-- EXERCISE --
In the entries below, count each line holding the word "database". Answer with the total alone.

-- GIVEN ENTRIES --
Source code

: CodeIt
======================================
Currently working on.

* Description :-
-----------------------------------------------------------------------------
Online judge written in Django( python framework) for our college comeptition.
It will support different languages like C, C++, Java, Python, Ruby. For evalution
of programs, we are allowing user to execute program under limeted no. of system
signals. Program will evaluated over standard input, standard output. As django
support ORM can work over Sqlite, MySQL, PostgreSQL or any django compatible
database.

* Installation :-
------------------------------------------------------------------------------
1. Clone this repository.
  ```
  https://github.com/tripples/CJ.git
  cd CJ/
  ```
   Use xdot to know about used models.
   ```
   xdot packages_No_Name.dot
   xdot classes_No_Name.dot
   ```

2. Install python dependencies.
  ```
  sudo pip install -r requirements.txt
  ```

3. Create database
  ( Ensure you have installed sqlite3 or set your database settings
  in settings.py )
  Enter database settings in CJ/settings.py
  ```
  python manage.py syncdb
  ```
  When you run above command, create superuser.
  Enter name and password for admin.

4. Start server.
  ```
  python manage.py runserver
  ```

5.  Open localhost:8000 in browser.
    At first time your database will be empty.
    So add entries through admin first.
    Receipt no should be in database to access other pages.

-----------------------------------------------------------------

-- EXERCISE ANSWER --
6